The Daily Telegraph

Even lacklustre Britain, for all its challenges, is outperform­ing failing countries in the EU

The UK is starting this year on the front foot, but tying us closer to the bloc is not the way to make progress

- JULIAN JESSOP Julian Jessop (@julianhjes­sop) is an independen­t economist

The German economy is stagnating. Last year was bad enough. The first official estimates suggest that output (measured by GDP) shrank by 0.3pc over 2023 as a whole – a full year recession. Unfortunat­ely, the omens for 2024 are no better.

Two leading business polls this week are already indicating that Germany is mired in recession. The latest HCOB PMI survey, compiled by S&P Global, signalled that activity in services and manufactur­ing was still contractin­g in January. In contrast, the equivalent UK PMI index rose to a seven-month high and has been above the “neutral” 50 level for three successive months.

The leading national survey, compiled by Germany’s Ifo institute, also showed that sentiment among German companies deteriorat­ed further at the start of the year. The weakness was broadly based, with retail trade and constructi­on under the cosh too. The Ifo’s own Business Cycle Traffic Lights model is flashing red, for recession.

So, what has gone wrong? Part of the problem is that Germany’s industrial model is broken. In a nutshell, the manufactur­ing sector had become too reliant on cheap Russian oil and gas to make expensive goods to sell to China. The energy crisis and the weakness in global demand has, therefore, hit Germany particular­ly hard. Manufactur­ing production has been trending down for years. But there is a lot more to it. The German auto sector has only just started to recover from a series of shocks since 2016, including the emissions scandals, the enforced transition to electric vehicles, flawed green energy policies and the supply disruption­s caused by the pandemic.

German car production did at least rebound by 18pc last year (matching growth in the UK). But it was still 12pc below its pre-covid level. And now, the disruption to the flow of imported components through the Red Sea threatens to put the brakes on again.

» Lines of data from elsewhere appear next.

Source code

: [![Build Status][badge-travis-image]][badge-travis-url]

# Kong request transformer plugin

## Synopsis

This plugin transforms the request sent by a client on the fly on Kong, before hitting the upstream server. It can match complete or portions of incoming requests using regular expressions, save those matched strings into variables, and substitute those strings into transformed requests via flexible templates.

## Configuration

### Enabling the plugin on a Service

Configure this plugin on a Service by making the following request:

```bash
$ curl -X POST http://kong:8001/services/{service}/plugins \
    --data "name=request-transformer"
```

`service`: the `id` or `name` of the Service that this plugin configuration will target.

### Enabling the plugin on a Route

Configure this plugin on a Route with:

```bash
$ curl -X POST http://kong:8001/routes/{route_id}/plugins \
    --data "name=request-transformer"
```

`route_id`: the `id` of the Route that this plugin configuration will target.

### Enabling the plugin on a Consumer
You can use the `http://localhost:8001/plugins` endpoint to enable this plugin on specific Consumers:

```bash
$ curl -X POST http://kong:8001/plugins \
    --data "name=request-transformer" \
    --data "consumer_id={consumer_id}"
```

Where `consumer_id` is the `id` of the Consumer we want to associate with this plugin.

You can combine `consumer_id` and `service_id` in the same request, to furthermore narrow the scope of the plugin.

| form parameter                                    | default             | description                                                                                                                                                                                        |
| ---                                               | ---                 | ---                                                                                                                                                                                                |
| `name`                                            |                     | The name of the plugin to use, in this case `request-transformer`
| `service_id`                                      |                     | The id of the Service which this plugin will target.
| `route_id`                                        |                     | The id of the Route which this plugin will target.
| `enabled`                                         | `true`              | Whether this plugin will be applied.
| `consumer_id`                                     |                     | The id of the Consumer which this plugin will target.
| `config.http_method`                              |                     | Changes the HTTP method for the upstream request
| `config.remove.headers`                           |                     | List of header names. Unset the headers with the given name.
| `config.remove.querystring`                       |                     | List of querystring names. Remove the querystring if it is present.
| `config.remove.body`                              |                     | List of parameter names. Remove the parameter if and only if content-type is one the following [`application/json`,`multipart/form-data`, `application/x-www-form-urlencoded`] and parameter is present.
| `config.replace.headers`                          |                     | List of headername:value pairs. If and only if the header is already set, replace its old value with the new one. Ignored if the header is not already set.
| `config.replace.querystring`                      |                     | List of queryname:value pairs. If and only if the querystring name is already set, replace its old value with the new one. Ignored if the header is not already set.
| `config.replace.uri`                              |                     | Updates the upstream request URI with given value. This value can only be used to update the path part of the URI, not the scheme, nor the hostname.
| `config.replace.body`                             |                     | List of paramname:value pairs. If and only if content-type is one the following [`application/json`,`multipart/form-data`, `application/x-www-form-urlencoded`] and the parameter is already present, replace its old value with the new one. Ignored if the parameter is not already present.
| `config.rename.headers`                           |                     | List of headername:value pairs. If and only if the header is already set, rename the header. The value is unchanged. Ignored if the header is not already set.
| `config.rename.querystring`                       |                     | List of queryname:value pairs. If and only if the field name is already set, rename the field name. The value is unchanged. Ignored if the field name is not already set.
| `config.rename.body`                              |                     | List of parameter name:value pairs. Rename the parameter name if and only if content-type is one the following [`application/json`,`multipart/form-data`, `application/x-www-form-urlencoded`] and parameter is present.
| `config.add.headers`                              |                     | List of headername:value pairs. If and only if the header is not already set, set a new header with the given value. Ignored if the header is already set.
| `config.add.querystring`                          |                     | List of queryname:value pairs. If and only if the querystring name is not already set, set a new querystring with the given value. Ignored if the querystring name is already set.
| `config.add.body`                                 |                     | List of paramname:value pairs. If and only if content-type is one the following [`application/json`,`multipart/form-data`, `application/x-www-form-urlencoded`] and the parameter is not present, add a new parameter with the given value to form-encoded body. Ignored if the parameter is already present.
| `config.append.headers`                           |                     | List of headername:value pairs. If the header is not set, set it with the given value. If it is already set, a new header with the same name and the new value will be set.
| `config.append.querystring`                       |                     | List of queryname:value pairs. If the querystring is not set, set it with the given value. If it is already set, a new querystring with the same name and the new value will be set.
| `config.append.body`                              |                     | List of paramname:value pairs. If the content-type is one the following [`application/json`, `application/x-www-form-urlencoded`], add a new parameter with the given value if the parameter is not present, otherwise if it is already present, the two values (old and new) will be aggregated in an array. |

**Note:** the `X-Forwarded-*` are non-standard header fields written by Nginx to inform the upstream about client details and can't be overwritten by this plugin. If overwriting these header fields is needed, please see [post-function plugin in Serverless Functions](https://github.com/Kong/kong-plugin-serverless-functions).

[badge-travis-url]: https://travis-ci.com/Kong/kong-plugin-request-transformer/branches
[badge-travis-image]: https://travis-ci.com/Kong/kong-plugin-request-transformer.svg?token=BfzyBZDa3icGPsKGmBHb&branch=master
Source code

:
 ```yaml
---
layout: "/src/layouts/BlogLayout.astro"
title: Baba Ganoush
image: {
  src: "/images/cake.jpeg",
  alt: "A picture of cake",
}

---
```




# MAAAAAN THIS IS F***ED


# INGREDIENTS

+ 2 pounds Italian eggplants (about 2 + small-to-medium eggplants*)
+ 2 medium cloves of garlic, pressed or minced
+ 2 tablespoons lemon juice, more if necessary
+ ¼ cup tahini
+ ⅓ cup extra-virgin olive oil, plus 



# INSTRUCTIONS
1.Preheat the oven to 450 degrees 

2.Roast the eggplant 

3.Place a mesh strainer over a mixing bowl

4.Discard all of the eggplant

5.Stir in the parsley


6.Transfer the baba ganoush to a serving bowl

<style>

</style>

Both monetary and fiscal policy are playing a role too. It is no surprise that the weakest sector is constructi­on, which is particular­ly sensitive to higher costs and higher interest rates. German house prices have already fallen by about 10pc in a year.

At the same time, Germany’s exceptiona­lly strict budget rules allow little room for government spending or tax cuts to take up the slack. German inflation was quicker to fall than in the UK, but then so was wage growth, meaning that the squeeze on real incomes was similar. UK consumers can at least look forward to further falls in inflation, some additional help in the March Budget and bigger cuts in interest rates

The upshot is that the German economy looks poised to contract again this year. In contrast, the EY Item Club is now forecastin­g that the UK economy will grow by 0.9pc this year, rising to 1.8pc in 2025.

It is still touch and go whether the UK slipped into the shallowest of recessions at the end of 2023. My guess is that strength in private services was just about enough to offset the weakness of retail sales and the impact of NHS strikes. Either way, though, things are already looking up.

By this point some may be thinking that this is just indulging in schadenfre­ude. But no one should take any pleasure from Germany’s economic problems. It remains a key trading partner, with the crisis at the heart of the euro area going a long way towards explaining the renewed weakness of UK exports to the EU.

Others might say that it is unfair to compare the UK with Germany alone, given the particular problems that the latter is facing. Indeed, those wanting to talk up the relative performanc­e of “Brexit Britain” are often accused of “cherry-picking” weak data from Germany.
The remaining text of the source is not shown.